Российское вторжение в Крым, при сконцентрированном на Восточной Украине внимании, стало ответом на нарастание экспансии США/НАТО после 1990 года. Обрушение СССР и советского блока (Варшавского договора) положило конец крупнейшей империи современной истории. Еще более потрясающим стало то, что это был самый мирный распад большой империи в мировой истории. Факт остается фактом, империя протяженностью в дюжину временных зон, включающая сотню этнических групп, с определенными историческими и современными обидами, развалилась без кровопролития[80]. Это просто нечто чудесное.

Частично причиной того, что разрушение такой империи прошло со столь небольшим насилием, стало взаимное желание президента США Джорджа Буша и советского Генерального секретаря Михаила Горбачева признать, что страны Варшавского договора надо отпустить, чтобы освободить ресурсы внутри страны для реформирования СССР. В то же время второй уровень советских руководителей просто хотел снести СССР, чтобы можно было нажиться на приватизации государственных активов[81]. Демилитаризация должна была быть достигнута за счет разоружения, что совершенно замечательно, если учесть самые большие человеческие потери в истории из-за военного вторжения, произошедшего всего двумя поколениями ранее. Центром стала Германия, вновь объединившаяся в 1990-м. Она вторгалась к соседям каждое поколение или около того со времен Франко-прусской войны 1870 года. Во Второй мировой войне она опустошила СССР и довела 25 миллионов людей до смерти. Другие восточноевропейские государства, в том числе Румыния, как и жертвы сталинских репрессий (например, жители стран Балтики и западные украинцы), иногда приветствовали приход нацистов, чтобы вместе с ними сражаться против России.
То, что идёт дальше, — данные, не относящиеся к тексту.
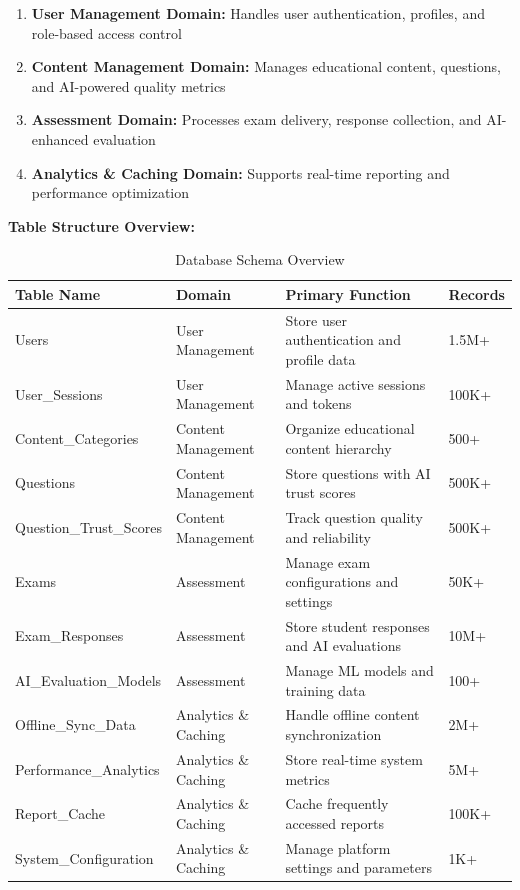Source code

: \documentclass[12pt,a4paper,oneside]{book}
\begin{document}
\begin{enumerate}
    \item \textbf{User Management Domain:} Handles user authentication, profiles, and role-based access control
    \item \textbf{Content Management Domain:} Manages educational content, questions, and AI-powered quality metrics
    \item \textbf{Assessment Domain:} Processes exam delivery, response collection, and AI-enhanced evaluation
    \item \textbf{Analytics \& Caching Domain:} Supports real-time reporting and performance optimization
\end{enumerate}

\textbf{Table Structure Overview:}

\begin{table}[H]
\centering
\caption{Database Schema Overview}
\footnotesize
\begin{tabular}{|L{3.5cm}|L{2.5cm}|L{5cm}|L{1.5cm}|}
\hline
\textbf{Table Name} & \textbf{Domain} & \textbf{Primary Function} & \textbf{Records} \\
\hline
Users & User Management & Store user authentication and profile data & 1.5M+ \\
\hline
User\_Sessions & User Management & Manage active sessions and tokens & 100K+ \\
\hline
Content\_Categories & Content Management & Organize educational content hierarchy & 500+ \\
\hline
Questions & Content Management & Store questions with AI trust scores & 500K+ \\
\hline
Question\_Trust\_Scores & Content Management & Track question quality and reliability & 500K+ \\
\hline
Exams & Assessment & Manage exam configurations and settings & 50K+ \\
\hline
Exam\_Responses & Assessment & Store student responses and AI evaluations & 10M+ \\
\hline
AI\_Evaluation\_Models & Assessment & Manage ML models and training data & 100+ \\
\hline
Offline\_Sync\_Data & Analytics \& Caching & Handle offline content synchronization & 2M+ \\
\hline
Performance\_Analytics & Analytics \& Caching & Store real-time system metrics & 5M+ \\
\hline
Report\_Cache & Analytics \& Caching & Cache frequently accessed reports & 100K+ \\
\hline
System\_Configuration & Analytics \& Caching & Manage platform settings and parameters & 1K+ \\
\hline
\end{tabular}
\end{table}
\end{document}
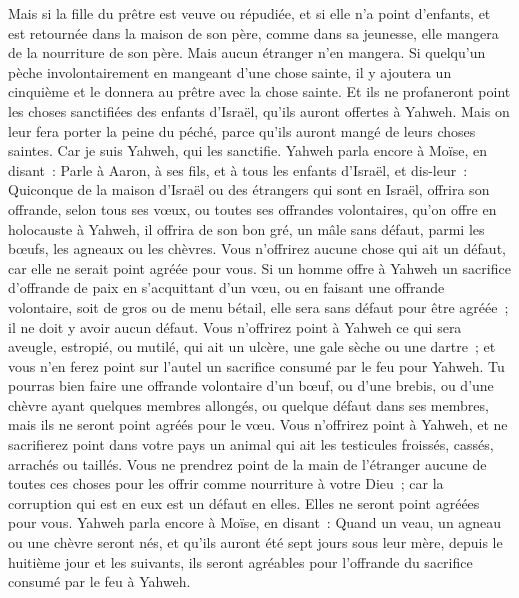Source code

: \begin{multicols}{2}
Mais si la fille du prêtre est veuve ou répudiée, et si elle n'a point d'enfants, et est retournée dans la maison de son père, comme dans sa jeunesse, elle mangera de la nourriture de son père. Mais aucun étranger n'en mangera.
Si quelqu'un pèche involontairement en mangeant d'une chose sainte, il y ajoutera un cinquième et le donnera au prêtre avec la chose sainte.
Et ils ne profaneront point les choses sanctifiées des enfants d'Israël, qu'ils auront offertes à Yahweh.
Mais on leur fera porter la peine du péché, parce qu'ils auront mangé de leurs choses saintes. Car je suis Yahweh, qui les sanctifie.
Yahweh parla encore à Moïse, en disant~:
Parle à Aaron, à ses fils, et à tous les enfants d'Israël, et dis-leur~: Quiconque de la maison d'Israël ou des étrangers qui sont en Israël, offrira son offrande, selon tous ses vœux, ou toutes ses offrandes volontaires, qu'on offre en holocauste à Yahweh,
il offrira de son bon gré, un mâle sans défaut, parmi les bœufs, les agneaux ou les chèvres.
Vous n'offrirez aucune chose qui ait un défaut, car elle ne serait point agréée pour vous.
Si un homme offre à Yahweh un sacrifice d'offrande de paix en s'acquittant d'un vœu, ou en faisant une offrande volontaire, soit de gros ou de menu bétail, elle sera sans défaut pour être agréée~; il ne doit y avoir aucun défaut.
Vous n'offrirez point à Yahweh ce qui sera aveugle, estropié, ou mutilé, qui ait un ulcère, une gale sèche ou une dartre~; et vous n'en ferez point sur l'autel un sacrifice consumé par le feu pour Yahweh.
Tu pourras bien faire une offrande volontaire d'un bœuf, ou d'une brebis, ou d'une chèvre ayant quelques membres allongés, ou quelque défaut dans ses membres, mais ils ne seront point agréés pour le vœu.
Vous n'offrirez point à Yahweh, et ne sacrifierez point dans votre pays un animal qui ait les testicules froissés, cassés, arrachés ou taillés.
Vous ne prendrez point de la main de l'étranger aucune de toutes ces choses pour les offrir comme nourriture à votre Dieu~; car la corruption qui est en eux est un défaut en elles. Elles ne seront point agréées pour vous.
Yahweh parla encore à Moïse, en disant~:
Quand un veau, un agneau ou une chèvre seront nés, et qu'ils auront été sept jours sous leur mère, depuis le huitième jour et les suivants, ils seront agréables pour l'offrande du sacrifice consumé par le feu à Yahweh.

\end{multicols}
Поскольку СССР рухнул, у России возникла серьезная озабоченность своей безопасностью, которая могла быть снята лишь гарантиями, что НАТО не двинется в государства Варшавского договора, где было пролито так много советской крови во время Второй мировой. Президент Джордж Буш обещал, что, если Советы распустят Варшавский договор, Россия может быть уверена, что НАТО не станет заполнять вакуум. Как выразился госсекретарь Буша Джеймс Бейкер, будучи в Кремле, раз планируется уход Советов из Восточной Германии, «не будет никакого расширения юрисдикции сил НАТО ни на дюйм на восток»[82]. Это обещание было достаточно существенным, чтобы заставить СССР разорвать Варшавский договор.
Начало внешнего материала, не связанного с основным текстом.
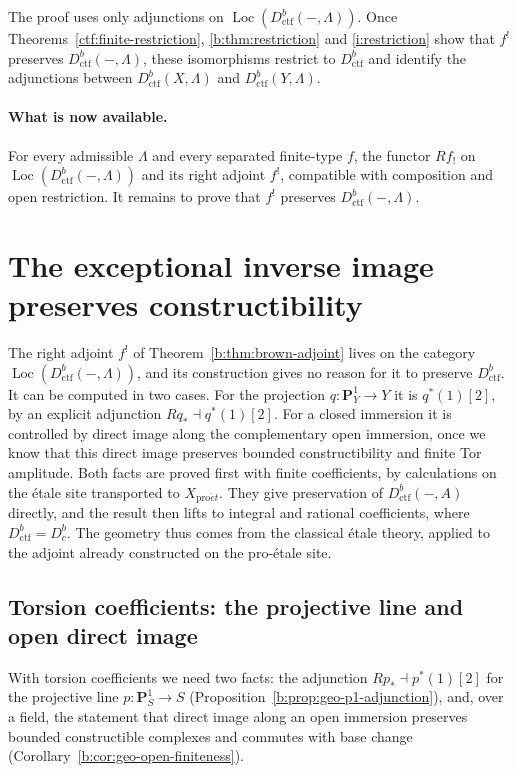 \documentclass[11pt,a4paper]{article}
\numberwithin{equation}{section}
\theoremstyle{definition}
\theoremstyle{remark}
\newcommand{\Dbc}{D^b_c}
\newcommand{\Loc}{\operatorname{Loc}}
\newcommand{\proet}{\mathrm{pro}\acute{e}t}
\newcommand{\Dctf}{D^b_{\mathrm{ctf}}}
\begin{document}
The proof uses only adjunctions on $\Loc(\Dctf(-,\Lambda))$. Once
Theorems~\ref{ctf:finite-restriction}, \ref{b:thm:restriction} and
\ref{i:restriction} show that $f^!$ preserves $\Dctf(-,\Lambda)$,
these isomorphisms restrict to $\Dctf$ and identify the adjunctions
between $\Dctf(X,\Lambda)$ and $\Dctf(Y,\Lambda)$.

\paragraph*{What is now available.} For every admissible $\Lambda$ and every
separated finite-type $f$, the functor $Rf_!$ on $\Loc(\Dctf(-,\Lambda))$
and its right adjoint $f^!$, compatible with composition and open
restriction. It remains to prove that $f^!$ preserves
$\Dctf(-,\Lambda)$.

\section{The exceptional inverse image preserves constructibility}
\label{sec:restriction-chapter}
The right adjoint $f^!$ of Theorem~\ref{b:thm:brown-adjoint} lives on the
category $\Loc(\Dctf(-,\Lambda))$, and its construction gives no
reason for it to preserve $\Dctf$. It can be computed in two cases. For
the projection $q:\mathbf P^1_Y\to Y$ it is $q^*(1)[2]$, by an explicit
adjunction $Rq_*\dashv q^*(1)[2]$. For a closed immersion it is
controlled by direct image along the complementary open immersion, once
we know that this direct image preserves bounded constructibility and
finite Tor amplitude. Both facts are proved first with finite
coefficients, by calculations on the \'etale site transported to
$X_{\proet}$. They give preservation of $\Dctf(-,A)$ directly, and the
result then lifts to integral and rational coefficients, where
$\Dctf=\Dbc$. The geometry thus comes from the classical \'etale theory,
applied to the adjoint already constructed on the pro-\'etale site.

\subsection{Torsion coefficients: the projective line and open direct image}
\label{b:sec:finite-geometric}

With torsion coefficients we need two facts: the adjunction
\(Rp_*\dashv p^*(1)[2]\) for the projective line
\(p:\mathbf P^1_S\to S\) (Proposition~\ref{b:prop:geo-p1-adjunction}),
and, over a field, the statement that direct image along an open
immersion preserves bounded constructible complexes and commutes with
base change (Corollary~\ref{b:cor:geo-open-finiteness}).
\end{document}
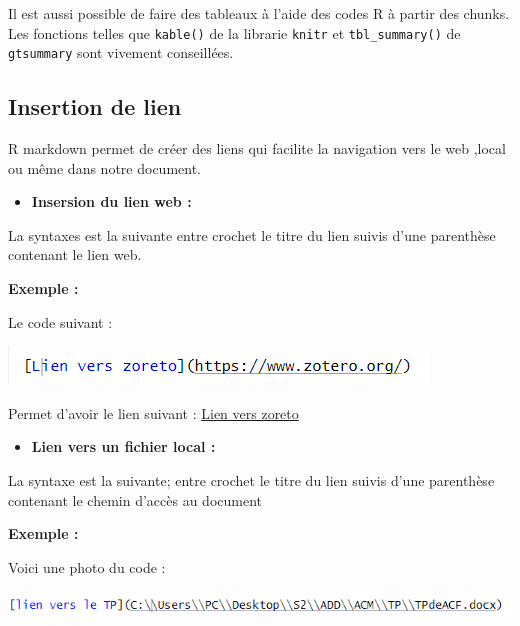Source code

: \documentclass[
  12pt,
]{article}
\providecommand{\tightlist}{%
  \setlength{\itemsep}{0pt}\setlength{\parskip}{0pt}}
\begin{document}
Il est aussi possible de faire des tableaux à l'aide des codes R à
partir des chunks. Les fonctions telles que \texttt{kable()} de la
librarie \texttt{knitr} et \texttt{tbl\_summary()} de \texttt{gtsummary}
sont vivement conseillées.

\subsection{Insertion de lien}\label{insertion-de-lien}

R markdown permet de créer des liens qui facilite la navigation vers le
web ,local ou même dans notre document.

\begin{itemize}
\tightlist
\item
  \textbf{Insersion du lien web :}
\end{itemize}

La syntaxes est la suivante entre crochet le titre du lien suivis d'une
parenthèse contenant le lien web.

\textbf{Exemple :}

Le code suivant :

\begin{center}\includegraphics[width=0.7\linewidth,height=0.7\textheight]{../Document_Rmarkdown/Images/Lien_Zotero} \end{center}

Permet d'avoir le lien suivant : \href{https://www.zotero.org/}{Lien
vers zoreto}

\begin{itemize}
\tightlist
\item
  \textbf{Lien vers un fichier local :}
\end{itemize}

La syntaxe est la suivante; entre crochet le titre du lien suivis d'une
parenthèse contenant le chemin d'accès au document

\textbf{Exemple :}

Voici une photo du code :

\begin{center}\includegraphics[width=0.7\linewidth,height=0.7\textheight]{../Document_Rmarkdown/Images/Lien_Local} \end{center}
\end{document}
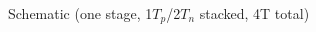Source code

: \begin{center}
    Schematic (one stage, 1$T_{p}$/2$T_{n}$ stacked, 4T total)
    \begin{figure}[h] %
        \begin{center}
            \begin{circuitdiagram}{24}{21}
            \end{circuitdiagram}
        \end{center}
    \end{figure}
\end{center}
Преемник Буша, Билл Клинтон, нарушил обещание, быстро втянув бывшие государства Варшавского договора в НАТО. Преемник Клинтона, Джордж Буш-мл., двинулся на территории, ранее аннексированные СССР на Балтике, и в 2004-м включил их в НАТО. Следовало предвидеть — и возможно, это было неизбежно, — что новые участники захотят членства в НАТО, если учесть их опыт жизни под контролем Варшавского договора и прямого правления СССР в странах Балтики. Но желание гордящихся собой США окружить Россию военными базами привело руководителей России к тому, что они почувствовали себя преданными Соединенными Штатами.

После развала Советского Союза Россия наблюдала скрытые попытки организаций Госдепартамента США, таких как Национальный фонд в поддержку демократии, и НКО все больше укрепиться в странах бывшего советского блока. Это угрожало перестроить «ближнее зарубежье» России и превратить в неолиберальную периферию США. В этом смысле киевское «майданное» правительство представляло собой угрозу существованию России, ведь ранее шаги НАТО в Грузию в 2008 году уже нанесли удар на грани фола и привели к российской военной интервенции. Более того, большинство русских никогда не простили Горбачева за договоренности с НАТО в 1990-х. Российские дипломаты ясно заявили в отношении потенциальной экспансии НАТО, что Украина представляет собой черту, которую нельзя переходить. Перспектива того, что НАТО ассимилирует Украину, с точки зрения России — поглощение того самого дома предков, где была основана Россия, и земли, на которой она противостояла фашистскому вторжению в Великой Отечественной войне.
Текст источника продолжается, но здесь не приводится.